ResponderExcluirAndei muito ocupado, mas finalmente conseguir ver esse filme completo, só ele e eu.
ResponderExcluirSempre que vejo obras como essa, eu sempre estudo sobre, me aprofundo o máximo que posso.
Assim que terminei de ver (quase agora), procurei estudá-lo e tenho que dizer que sua teoria sobre o filme é realmente fascinante!
Eu pensei do mesmo jeito que você, mas não relacionei diretamente com a religião, porque primeiro queria ver o lado psicológico da arte.
Mas assumo que você me ajudou bastante a espandir o que eu achava.
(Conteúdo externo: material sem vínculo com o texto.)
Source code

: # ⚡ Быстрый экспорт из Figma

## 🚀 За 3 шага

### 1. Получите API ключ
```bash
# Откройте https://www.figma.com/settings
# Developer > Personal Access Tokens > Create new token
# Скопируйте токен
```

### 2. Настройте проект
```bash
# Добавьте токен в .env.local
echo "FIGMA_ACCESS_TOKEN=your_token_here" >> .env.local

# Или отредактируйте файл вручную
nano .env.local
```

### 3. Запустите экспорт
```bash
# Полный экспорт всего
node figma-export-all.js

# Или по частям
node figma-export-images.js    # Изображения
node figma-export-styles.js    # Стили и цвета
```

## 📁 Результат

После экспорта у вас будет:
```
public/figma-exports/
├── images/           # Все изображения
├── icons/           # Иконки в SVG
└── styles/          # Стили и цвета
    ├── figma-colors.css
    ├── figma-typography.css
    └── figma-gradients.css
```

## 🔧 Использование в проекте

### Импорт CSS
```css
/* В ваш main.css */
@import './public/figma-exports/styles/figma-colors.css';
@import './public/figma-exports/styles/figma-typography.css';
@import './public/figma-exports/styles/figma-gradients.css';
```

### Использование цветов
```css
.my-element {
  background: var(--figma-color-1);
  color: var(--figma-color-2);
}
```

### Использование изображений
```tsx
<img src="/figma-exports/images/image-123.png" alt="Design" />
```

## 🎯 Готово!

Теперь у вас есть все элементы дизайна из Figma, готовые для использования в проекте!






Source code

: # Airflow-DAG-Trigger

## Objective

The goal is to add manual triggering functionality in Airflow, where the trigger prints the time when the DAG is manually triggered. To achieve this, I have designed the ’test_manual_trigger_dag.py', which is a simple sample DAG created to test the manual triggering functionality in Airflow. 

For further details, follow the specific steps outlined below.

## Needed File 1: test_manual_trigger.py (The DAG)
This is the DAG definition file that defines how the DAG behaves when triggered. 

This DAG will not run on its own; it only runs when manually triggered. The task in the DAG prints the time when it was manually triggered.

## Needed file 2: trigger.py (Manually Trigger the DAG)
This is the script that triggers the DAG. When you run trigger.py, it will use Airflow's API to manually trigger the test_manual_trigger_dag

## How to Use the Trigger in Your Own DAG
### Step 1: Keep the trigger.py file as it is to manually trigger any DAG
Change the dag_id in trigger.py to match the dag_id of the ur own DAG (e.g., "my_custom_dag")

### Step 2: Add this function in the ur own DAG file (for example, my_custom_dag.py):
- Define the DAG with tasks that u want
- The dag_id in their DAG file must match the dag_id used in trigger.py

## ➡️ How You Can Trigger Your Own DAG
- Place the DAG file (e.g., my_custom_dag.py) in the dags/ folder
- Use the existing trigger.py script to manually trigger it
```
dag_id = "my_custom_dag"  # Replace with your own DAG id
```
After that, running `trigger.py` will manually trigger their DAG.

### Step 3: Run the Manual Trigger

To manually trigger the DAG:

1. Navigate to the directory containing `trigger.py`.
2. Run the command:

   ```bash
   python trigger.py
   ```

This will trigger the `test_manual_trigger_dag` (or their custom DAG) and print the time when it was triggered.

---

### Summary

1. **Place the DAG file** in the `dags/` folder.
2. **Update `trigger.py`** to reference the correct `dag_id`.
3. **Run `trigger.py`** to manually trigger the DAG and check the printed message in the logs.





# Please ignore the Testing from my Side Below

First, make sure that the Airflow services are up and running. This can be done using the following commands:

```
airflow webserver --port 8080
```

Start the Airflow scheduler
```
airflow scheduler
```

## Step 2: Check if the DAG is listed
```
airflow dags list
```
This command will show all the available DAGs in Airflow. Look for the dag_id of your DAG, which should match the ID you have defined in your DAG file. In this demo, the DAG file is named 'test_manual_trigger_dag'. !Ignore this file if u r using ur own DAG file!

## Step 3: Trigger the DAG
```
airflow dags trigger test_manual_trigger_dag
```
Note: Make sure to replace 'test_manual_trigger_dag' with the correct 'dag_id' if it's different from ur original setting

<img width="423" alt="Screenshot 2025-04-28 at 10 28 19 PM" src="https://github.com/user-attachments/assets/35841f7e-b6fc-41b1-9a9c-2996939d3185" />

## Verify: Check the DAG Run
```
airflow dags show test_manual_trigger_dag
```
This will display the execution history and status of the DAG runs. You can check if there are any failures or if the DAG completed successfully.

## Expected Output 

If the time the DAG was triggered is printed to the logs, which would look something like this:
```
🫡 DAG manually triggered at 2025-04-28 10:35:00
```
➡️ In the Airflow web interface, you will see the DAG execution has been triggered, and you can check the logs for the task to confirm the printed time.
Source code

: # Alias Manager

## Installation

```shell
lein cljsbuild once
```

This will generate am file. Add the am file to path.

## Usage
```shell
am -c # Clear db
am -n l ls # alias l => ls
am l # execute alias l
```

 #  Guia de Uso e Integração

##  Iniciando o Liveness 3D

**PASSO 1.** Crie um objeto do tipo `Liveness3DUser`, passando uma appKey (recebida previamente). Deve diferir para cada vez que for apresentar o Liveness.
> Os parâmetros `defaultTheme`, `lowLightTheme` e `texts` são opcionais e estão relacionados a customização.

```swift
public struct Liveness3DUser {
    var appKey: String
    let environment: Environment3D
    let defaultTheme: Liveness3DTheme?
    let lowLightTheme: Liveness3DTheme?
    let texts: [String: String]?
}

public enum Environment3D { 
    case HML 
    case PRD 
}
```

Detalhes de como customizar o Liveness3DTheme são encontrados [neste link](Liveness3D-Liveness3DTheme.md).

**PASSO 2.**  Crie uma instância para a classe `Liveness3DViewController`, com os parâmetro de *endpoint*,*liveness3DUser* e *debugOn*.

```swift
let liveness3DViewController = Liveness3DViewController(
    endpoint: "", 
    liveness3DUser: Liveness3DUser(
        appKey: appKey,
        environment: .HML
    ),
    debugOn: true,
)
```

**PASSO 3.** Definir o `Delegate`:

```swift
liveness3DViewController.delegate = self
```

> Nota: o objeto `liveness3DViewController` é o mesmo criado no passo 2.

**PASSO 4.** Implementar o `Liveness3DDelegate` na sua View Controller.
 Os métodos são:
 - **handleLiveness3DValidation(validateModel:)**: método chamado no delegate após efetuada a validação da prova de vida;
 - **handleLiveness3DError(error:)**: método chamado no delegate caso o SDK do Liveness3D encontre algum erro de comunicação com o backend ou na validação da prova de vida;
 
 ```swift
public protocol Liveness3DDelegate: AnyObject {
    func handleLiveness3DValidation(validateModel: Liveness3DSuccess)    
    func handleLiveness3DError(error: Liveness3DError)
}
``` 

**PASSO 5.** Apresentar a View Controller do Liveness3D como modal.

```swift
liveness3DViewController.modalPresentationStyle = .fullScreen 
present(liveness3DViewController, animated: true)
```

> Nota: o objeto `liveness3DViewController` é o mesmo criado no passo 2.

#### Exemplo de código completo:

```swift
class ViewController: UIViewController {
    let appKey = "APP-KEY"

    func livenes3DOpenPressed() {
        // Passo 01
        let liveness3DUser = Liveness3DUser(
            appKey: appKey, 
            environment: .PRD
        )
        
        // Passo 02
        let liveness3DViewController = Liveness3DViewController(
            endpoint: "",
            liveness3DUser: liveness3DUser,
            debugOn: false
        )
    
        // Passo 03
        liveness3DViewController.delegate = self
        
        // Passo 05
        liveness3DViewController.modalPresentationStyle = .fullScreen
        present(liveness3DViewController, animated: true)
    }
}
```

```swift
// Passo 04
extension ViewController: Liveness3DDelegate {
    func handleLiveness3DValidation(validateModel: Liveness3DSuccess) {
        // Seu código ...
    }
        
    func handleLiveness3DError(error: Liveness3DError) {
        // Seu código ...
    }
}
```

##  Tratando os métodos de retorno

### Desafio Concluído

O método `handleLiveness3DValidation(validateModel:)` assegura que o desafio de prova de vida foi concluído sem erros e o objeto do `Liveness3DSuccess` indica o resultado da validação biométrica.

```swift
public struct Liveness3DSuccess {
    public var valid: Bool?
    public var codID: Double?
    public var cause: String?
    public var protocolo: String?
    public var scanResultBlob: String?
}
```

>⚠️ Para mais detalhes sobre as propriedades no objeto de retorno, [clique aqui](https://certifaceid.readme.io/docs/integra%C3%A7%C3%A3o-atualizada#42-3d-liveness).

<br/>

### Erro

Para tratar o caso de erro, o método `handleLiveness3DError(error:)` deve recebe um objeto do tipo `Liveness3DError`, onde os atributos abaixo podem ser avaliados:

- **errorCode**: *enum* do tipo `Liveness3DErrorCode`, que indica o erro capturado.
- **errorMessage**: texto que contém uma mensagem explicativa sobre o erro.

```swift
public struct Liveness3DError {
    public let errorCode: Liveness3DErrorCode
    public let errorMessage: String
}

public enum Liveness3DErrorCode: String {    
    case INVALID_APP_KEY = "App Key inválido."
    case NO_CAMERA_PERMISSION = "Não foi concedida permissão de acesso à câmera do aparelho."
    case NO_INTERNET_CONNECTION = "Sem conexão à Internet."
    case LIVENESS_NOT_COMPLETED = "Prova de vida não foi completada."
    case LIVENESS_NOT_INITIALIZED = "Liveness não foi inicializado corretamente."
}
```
Muito bom mesmo, parabéns!
A parte do exercício da natureza você transcreveu errado. Re-assista e preste atenção. Você trocou os papeis. Na verdade, seria mais como:
ResponderExcluirEle: Sabe quantas mulheres inocentes foram mortas no século 16 só por serem mulheres? Tenho certeza que sabe.
Ela: Muitas.
Ele: Não porque eram más.
Ela: Eu sei. É que às vezes eu me esqueço.
obrigada pela observaçao, Leonardo. Escrevi às pressas e acabei trocando as falas. Nem vou trocar o texto, visto que seu comentário já corrigiu a informaçao.